The Liberal lemmings baulked on the brink and decided the final step into the chasm of a Peter Dutton prime ministership was just too crazy, and drew back. At least a bare majority of them did; they were happy to lurch well to the right, but not to launch themselves into the abyss.
Dutton’s last minute media blitz, his utterly unconvincing attempts to soften his image (he likes children and beer – heck, he’s practically a vegetarian) fell just short, presumably because those who wanted him as leader knew just who he was: the hardline authoritarian, the bossman who would make it perfectly clear that the right wing rules, okay?

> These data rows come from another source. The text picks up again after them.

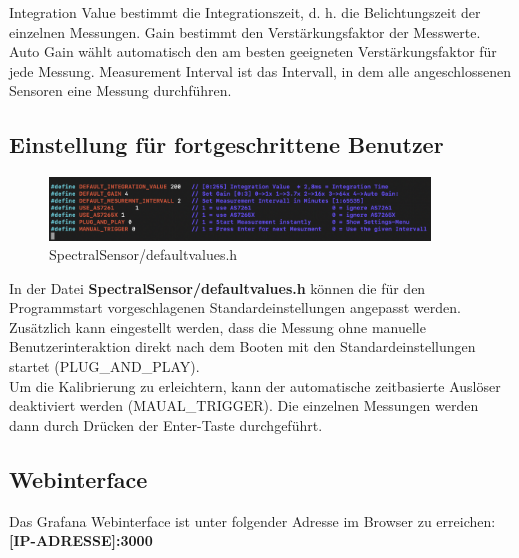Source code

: \noindent Integration Value bestimmt die Integrationszeit, d. h. die Belichtungszeit der einzelnen Messungen.
Gain bestimmt den Verstärkungsfaktor der Messwerte. Auto Gain wählt automatisch den am besten geeigneten Verstärkungsfaktor für jede Messung.
Measurement Interval ist das Intervall, in dem alle angeschlossenen Sensoren eine Messung durchführen.
\subsection{Einstellung für fortgeschrittene Benutzer}
 \begin{figure}[H]
\centering
\includegraphics[width=0.9\textwidth]{img/advanced_setting}
\caption{SpectralSensor/defaultvalues.h}
\label{fig:changesettings}
\end{figure}
 In der Datei \textbf{SpectralSensor/defaultvalues.h} können die für den Programmstart vorgeschlagenen Standardeinstellungen angepasst werden.\\
 Zusätzlich kann eingestellt werden, dass die Messung ohne manuelle Benutzerinteraktion direkt nach dem Booten mit den Standardeinstellungen startet (PLUG\_AND\_PLAY).\\
 Um die Kalibrierung zu erleichtern, kann der automatische zeitbasierte Auslöser deaktiviert werden (MAUAL\_TRIGGER). Die einzelnen Messungen werden dann durch Drücken der Enter-Taste durchgeführt.
 


\subsection{Webinterface}
Das Grafana Webinterface ist unter folgender Adresse im Browser zu erreichen:\\
\textbf{[IP-ADRESSE]:3000}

Or, as the author T H White once summarized it, everything that is not compulsory is forbidden. Those who are not with us are against us and must be exterminated: as Dutton once chillingly boasted of his critics, they are dead to me.
The yearning was for the irresistible force who would bend and break the normal conventions and decencies, who could do whatever it took to secure the permanent dominance of those who like to call themselves conservatives, but are in fact radical right wing reactionaries.
The problem is that they remained a minority in the party room and a far smaller one in the electorate at large. Which is why the majority in the party room decided, essentially, that whatever qualities Dutton might have (and you could hardly call them virtues) he would be unelectable.
Even less electable than Malcolm Turnbull, and, hopefully, less electable than Scott Morrison – although it has to be recalled that while Turnbull got 48 vote against Dutton, Morrison only got 45. So Dutton is, for the moment, back in his box; but as Macbeth said of Banquo, we have scotched the snake, not killed it.
Tony Abbott remains a menace whether inside or outside the tent; he has not forgiven Morrison for what he regards as the treachery of supporting Turnbull a mere three years ago – hardly time to end a good feud. For him, Dutton was not a genuine protagonist but merely a tool he could use to smash Turnbull – and not only the man himself, but everything he stood for.
When Dutton realizes this he will be justly resentful and a problem again, although for the moment he will be content to lurk loyally. But Abbott will find another patsy in his endless search for revenge. It is all very well for Morrison to talk of a new generation of leaders, but he still has to deal with the old generation of wreckers – and no doubt a new one being urged on not only by Abbott himself, but by the arm of trolls and orcs identified by Chris Uhlmann in an entirely understandable outburst last week.
As the great playwright Bertolt Brecht, after the defeat of Nazi Germany, warned thus:
Don’t yet rejoice in its defeat, you men.
For though the world has stood up and beat the bastard
The bitch that bore him is in heat again.